Впрочем, в спорах о культуре вечности и о сдвиге сознания не будем забывать, что перед нами произведения художественного слова. Как они задуманы и как они сделаны? Б. Пильняк («Закат наш». Новая русская книга, том. 2) на всю русскую литературу от Ломоносова до Горького ставит клеймо интеллигентщины. Ни один писатель «ничего не знал» о народе, с тех пор, как «первый интеллигент Петр повесил себя за хвост на Европу». Теперь наступает новый период мужицкой литературы «с мужицкой своей формой и содержанием». А про Серапионовых братьев говорит, что «они без школ всяких, в лаптях, лаптем пишут: а фактура, а содержание верстой, как аршином откладывают, кроят революцию и Россию, новые закройщики».

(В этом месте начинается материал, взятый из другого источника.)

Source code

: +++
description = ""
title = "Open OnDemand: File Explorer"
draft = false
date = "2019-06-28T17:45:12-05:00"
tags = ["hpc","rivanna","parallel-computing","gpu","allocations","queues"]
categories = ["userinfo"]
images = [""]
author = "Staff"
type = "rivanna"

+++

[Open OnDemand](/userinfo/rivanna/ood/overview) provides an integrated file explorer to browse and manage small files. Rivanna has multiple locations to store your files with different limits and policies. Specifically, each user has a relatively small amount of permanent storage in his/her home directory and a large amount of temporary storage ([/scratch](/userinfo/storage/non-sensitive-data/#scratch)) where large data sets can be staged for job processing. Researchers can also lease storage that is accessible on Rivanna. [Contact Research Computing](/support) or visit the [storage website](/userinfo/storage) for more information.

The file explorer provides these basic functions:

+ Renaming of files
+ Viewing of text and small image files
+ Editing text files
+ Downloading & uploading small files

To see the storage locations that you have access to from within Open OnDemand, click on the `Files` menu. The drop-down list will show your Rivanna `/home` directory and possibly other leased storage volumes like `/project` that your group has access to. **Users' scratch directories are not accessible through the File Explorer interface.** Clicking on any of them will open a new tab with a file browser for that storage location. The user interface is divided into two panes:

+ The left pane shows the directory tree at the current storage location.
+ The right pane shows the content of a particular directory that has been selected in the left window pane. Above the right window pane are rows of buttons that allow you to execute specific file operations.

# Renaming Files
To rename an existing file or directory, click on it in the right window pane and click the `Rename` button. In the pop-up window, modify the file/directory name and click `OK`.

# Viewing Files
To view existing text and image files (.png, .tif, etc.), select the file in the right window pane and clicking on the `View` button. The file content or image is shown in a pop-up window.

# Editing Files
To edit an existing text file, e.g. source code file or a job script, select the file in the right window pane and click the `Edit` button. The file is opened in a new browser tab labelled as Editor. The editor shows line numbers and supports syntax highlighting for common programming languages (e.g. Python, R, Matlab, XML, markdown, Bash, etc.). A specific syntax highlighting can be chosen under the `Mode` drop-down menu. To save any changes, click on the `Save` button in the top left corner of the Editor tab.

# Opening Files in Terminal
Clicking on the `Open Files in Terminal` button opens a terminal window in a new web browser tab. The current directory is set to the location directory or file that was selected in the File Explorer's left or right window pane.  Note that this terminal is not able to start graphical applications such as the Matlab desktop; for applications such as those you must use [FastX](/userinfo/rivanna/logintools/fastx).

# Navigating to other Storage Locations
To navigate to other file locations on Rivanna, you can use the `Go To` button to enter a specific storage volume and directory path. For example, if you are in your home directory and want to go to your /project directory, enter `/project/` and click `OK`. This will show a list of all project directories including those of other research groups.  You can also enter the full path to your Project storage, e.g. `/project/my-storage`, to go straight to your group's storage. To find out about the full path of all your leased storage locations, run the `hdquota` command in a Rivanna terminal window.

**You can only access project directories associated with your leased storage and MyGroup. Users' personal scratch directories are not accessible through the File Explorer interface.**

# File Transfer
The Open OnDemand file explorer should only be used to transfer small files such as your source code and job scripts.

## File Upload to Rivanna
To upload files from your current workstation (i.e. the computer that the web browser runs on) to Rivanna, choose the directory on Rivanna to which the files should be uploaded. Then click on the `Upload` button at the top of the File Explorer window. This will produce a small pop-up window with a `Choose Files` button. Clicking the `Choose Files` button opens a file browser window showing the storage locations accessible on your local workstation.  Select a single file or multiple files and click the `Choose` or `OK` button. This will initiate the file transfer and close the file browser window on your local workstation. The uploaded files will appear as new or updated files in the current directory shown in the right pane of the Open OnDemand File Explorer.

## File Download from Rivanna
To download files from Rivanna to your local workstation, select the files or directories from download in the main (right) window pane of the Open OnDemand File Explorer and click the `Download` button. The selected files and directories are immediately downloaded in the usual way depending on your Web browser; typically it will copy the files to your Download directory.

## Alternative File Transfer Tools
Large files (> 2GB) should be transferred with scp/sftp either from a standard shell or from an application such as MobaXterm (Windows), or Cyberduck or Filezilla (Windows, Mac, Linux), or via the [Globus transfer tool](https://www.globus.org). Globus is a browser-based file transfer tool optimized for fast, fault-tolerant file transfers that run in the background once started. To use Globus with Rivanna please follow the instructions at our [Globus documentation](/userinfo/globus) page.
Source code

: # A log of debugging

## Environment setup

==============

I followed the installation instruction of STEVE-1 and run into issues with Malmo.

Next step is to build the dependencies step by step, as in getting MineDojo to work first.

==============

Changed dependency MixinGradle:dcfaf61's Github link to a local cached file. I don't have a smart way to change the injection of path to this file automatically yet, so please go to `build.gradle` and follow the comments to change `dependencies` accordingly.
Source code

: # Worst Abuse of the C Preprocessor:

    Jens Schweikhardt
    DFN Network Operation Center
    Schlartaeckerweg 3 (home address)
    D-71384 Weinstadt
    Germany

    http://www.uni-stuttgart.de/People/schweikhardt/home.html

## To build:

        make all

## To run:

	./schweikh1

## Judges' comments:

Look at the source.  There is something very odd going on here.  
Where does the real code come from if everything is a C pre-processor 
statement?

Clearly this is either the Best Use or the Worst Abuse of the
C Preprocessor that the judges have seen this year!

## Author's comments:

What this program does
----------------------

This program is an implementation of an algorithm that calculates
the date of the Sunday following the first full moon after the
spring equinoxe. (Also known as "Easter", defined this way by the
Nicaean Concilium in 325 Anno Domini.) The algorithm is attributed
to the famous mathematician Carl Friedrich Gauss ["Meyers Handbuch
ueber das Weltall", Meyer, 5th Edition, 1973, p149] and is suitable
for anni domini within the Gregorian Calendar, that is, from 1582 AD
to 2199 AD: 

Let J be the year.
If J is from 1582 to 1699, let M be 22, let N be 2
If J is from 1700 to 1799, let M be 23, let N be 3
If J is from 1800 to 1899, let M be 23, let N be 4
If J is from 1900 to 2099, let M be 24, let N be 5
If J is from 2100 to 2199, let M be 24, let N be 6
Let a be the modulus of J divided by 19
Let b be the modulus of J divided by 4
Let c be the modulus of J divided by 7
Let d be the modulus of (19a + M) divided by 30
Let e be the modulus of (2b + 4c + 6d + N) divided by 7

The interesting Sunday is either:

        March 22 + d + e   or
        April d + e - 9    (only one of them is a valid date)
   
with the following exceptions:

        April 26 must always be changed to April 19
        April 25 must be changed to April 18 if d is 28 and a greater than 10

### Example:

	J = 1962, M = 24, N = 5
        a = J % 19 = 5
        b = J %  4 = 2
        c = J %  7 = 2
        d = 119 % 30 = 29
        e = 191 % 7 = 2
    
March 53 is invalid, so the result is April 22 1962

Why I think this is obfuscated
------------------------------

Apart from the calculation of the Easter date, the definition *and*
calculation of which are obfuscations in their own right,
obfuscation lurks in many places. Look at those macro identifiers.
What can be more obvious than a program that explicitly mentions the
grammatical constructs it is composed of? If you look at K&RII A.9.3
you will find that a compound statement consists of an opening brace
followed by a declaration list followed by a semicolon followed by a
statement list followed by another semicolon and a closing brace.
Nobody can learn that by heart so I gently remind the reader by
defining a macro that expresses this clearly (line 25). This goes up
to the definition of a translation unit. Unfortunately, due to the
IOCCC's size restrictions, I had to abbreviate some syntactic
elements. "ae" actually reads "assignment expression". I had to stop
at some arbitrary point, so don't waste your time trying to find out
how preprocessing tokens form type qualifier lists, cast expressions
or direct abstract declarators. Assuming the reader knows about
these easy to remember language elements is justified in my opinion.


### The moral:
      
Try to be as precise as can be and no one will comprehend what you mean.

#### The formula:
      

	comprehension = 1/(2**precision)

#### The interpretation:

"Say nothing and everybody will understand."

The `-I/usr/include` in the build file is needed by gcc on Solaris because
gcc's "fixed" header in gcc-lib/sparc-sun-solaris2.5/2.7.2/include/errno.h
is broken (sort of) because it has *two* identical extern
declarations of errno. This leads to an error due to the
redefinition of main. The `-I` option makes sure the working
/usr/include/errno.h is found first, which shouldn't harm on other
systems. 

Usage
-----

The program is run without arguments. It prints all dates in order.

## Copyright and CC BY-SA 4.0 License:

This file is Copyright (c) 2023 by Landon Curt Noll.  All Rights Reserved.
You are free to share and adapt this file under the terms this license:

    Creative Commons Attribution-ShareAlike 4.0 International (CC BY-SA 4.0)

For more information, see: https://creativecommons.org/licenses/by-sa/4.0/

Все это, конечно, не блещет оригинальностью; поносить интеллигенцию — как не надоест? Важно другое: «мужицкая форма и содержание» и то, что новые пишут «без школ». Может быть, тут нарочитая неясность. Мужицкая литература ведь не значит, что сочинители — мужики (да и какие же это мужики Лунц, Никитин, Слонимский?) и что пишут они только о мужиках; это значит, что найдены новые самобытные приемы, создан новый национальный стиль. Тогда почему из Гофмана «Серапионовы братья», почему столько выучки, литературности, влияний? Как примирить «без школ всяких» Пильняка с показаниями Ремизова: «В Петербурге Серапионовы братья по азам Замятиным долбили. Замятин учил их рассказам… Лунц… и Слонимский оба на Гофмане верхом покатались… Зощенко — подковыр Гоголя и выковыр Достоевского… Слышу — Гофмана — Гоголя — Достоевского — А. Белого — Ремизова — словарь — слово» (Ремизов. «Крюк»). Какая большая и сложная традиция! После таких указаний, в лапоть верится с трудом. А «песни метельные» «мужицких писателей» не так уже прямо у «народа» подслушаны, а на Гофмановском эликсире варены, на Ремизовских корешках, с Замятинскими приправами. Славянофильство тоже лучше оставить. О «народе» всегда было «двадцать семь истин» и, кто знает, чей миф о мужике правдивей — Пушкина, Толстого или Зощенки.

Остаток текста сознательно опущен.